Étude de cas détaillée : cave et rez-de-chaussée touchés après montée d’eau et infiltration à Poitiers

Un foyer situé dans le secteur poitevin, en zone basse proche d’un axe de ruissellement, nous contacte un lundi matin : la cave est partiellement remplie, une odeur de terre s’installe, et le mur du salon (au-dessus de la cave) commence à marquer. La famille a d’abord pensé à une fuite, puis a constaté que l’eau arrivait par le sol et un soupirail, avec une infiltration latérale sur un mur ancien.

Jour 1 : sécurisation, diagnostic, pompage

Sur place, on sécurise l’accès (sol glissant, câbles au sol, stockage). L’eau n’est pas très haute mais elle est chargée : dépôts, boue fine, cartons imbibés. On organise le tri : ce qui est récupérable est isolé en zone sèche, le reste part en évacuation. Pompage et extraction terminent la première phase, puis nettoyage initial du sol et des bas de murs pour enlever le film de saleté.

Jour 2 : nettoyage renforcé, désinfection, gestion des odeurs

Le lendemain, l’odeur est déjà moins terreuse mais l’air est lourd. On fait un nettoyage renforcé des zones de contact, puis une désinfection adaptée, en insistant sur les zones où l’eau a stagné (angles, derrière étagères, pied de cloison). On retire des plinthes de la cave qui étaient gorgées, pour éviter qu’elles ne servent d’éponge.

Jours 3 à 10 : assèchement technique et déshumidification

On installe une déshumidification professionnelle et une circulation d’air contrôlée. Le point clé, c’est le mur entre cave et salon : il est humide, et si on ne le sèche pas, on sait que des auréoles vont remonter, puis la peinture va cloquer. La famille reçoit aussi des consignes simples : porte de cave selon horaires, aération ciblée, éviter de stocker à nouveau contre le mur, surveiller l’apparition de micro-taches.

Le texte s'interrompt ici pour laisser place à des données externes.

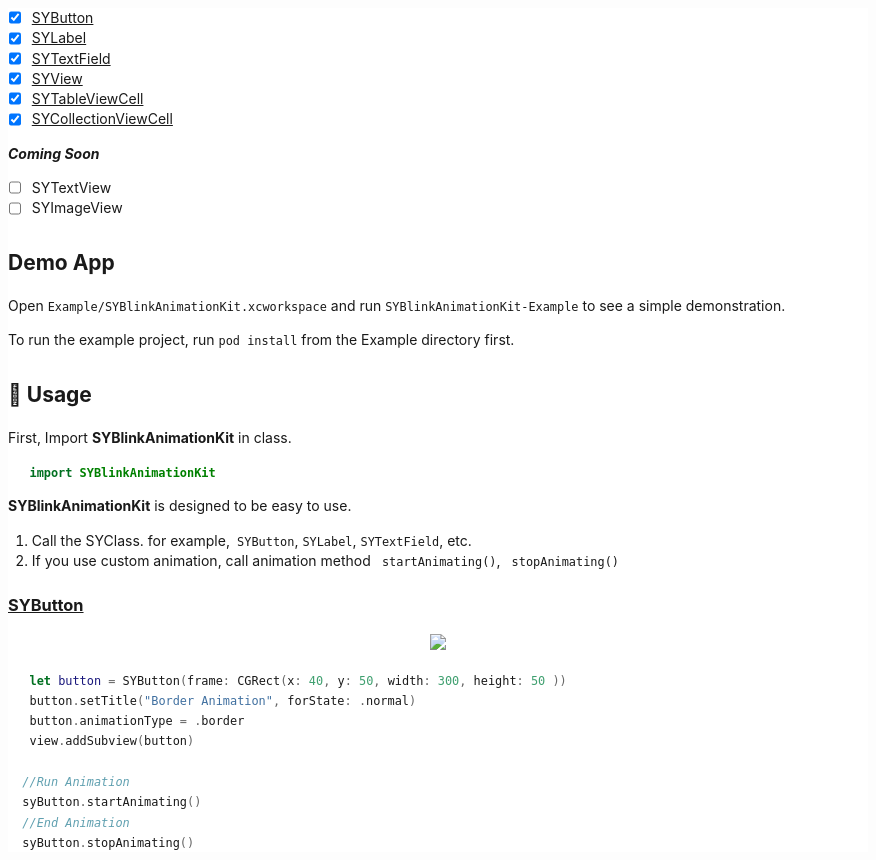 - [x] [SYButton](https://github.com/shoheiyokoyama/SYBlinkAnimationKit/blob/master/Source/SYButton.swift)
- [x] [SYLabel](https://github.com/shoheiyokoyama/SYBlinkAnimationKit/blob/master/Source/SYLabel.swift)
- [x] [SYTextField](https://github.com/shoheiyokoyama/SYBlinkAnimationKit/blob/master/Source/SYTextField.swift)
- [x] [SYView](https://github.com/shoheiyokoyama/SYBlinkAnimationKit/blob/master/Source/SYView.swift)
- [x] [SYTableViewCell](https://github.com/shoheiyokoyama/SYBlinkAnimationKit/blob/master/Source/SYTableViewCell.swift)
- [x] [SYCollectionViewCell](https://github.com/shoheiyokoyama/SYBlinkAnimationKit/blob/master/Source/SYCollectionViewCell.swift)

***Coming Soon***
- [ ] SYTextView
- [ ] SYImageView

## Demo App
Open `Example/SYBlinkAnimationKit.xcworkspace` and run `SYBlinkAnimationKit-Example` to see a simple demonstration.

To run the example project, run `pod install` from the Example directory first.

## :large_orange_diamond: Usage
First, Import **SYBlinkAnimationKit** in class.
```swift
   import SYBlinkAnimationKit
```

**SYBlinkAnimationKit** is designed to be easy to use.

1. Call the SYClass. for example,` SYButton`, `SYLabel`, `SYTextField`, etc.
2. If you use custom animation, call animation method ` startAnimating()`, ` stopAnimating()`

### [SYButton](https://github.com/shoheiyokoyama/SYBlinkAnimationKit/blob/master/Source/SYButton.swift)

<p align="center">
<img src="https://github.com/shoheiyokoyama/Assets/blob/master/SYBlinkAnimationKit/ExampleButton.gif">
</p>

```swift
   let button = SYButton(frame: CGRect(x: 40, y: 50, width: 300, height: 50 ))
   button.setTitle("Border Animation", forState: .normal)
   button.animationType = .border
   view.addSubview(button)

  //Run Animation
  syButton.startAnimating()
  //End Animation
  syButton.stopAnimating()
```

Semaine 2 : stabilisation, reprise des traces et nettoyage de finition

Une fois l’ambiance nettement plus sèche, on intervient sur la partie visible : nettoyage des traces sur le bas du mur du salon, remise au propre, suppression des dépôts résiduels dans la cave, contrôle des odeurs. La famille peut à nouveau utiliser la cave sans être accueillie par une odeur humide, et le salon ne marque plus.

Dossier assurance : ce qui a aidé

Le foyer avait pris des photos dès le départ, gardé les emballages des biens jetés (quand c’était possible), fait une liste claire, et déclaré rapidement. Le fait d’avoir des étapes datées (pompage, nettoyage, désinfection, assèchement) a facilité la discussion, surtout parce que la cause était mixte (eau par le sol + infiltration). La déclaration dans les délais reste un point de base, souvent rappelé pour les dégâts des eaux.

Interventions ciblées à Poitiers : exemples rapides selon votre besoin

Vous avez un plafond taché, mais pas de flaque

On intervient souvent après réparation de la fuite : nettoyage des auréoles, neutralisation, et conseils pour éviter que la tache ne ressorte. Si l’humidité est encore là, on privilégie d’abord l’assèchement, puis la reprise visuelle.

Votre cave est humide sans être inondée

On vérifie les zones de condensation, les entrées d’air, la présence de moisissures, et on propose un nettoyage + traitement + déshumidification si l’humidité est structurelle. Une cave qui sent le moisi contamine parfois l’étage sans que vous fassiez le lien.

Vous avez subi une inondation avec boue

On met l’accent sur l’évacuation, la décontamination, la désinfection et l’assèchement. C’est la seule façon d’éviter les odeurs persistantes et les risques sanitaires.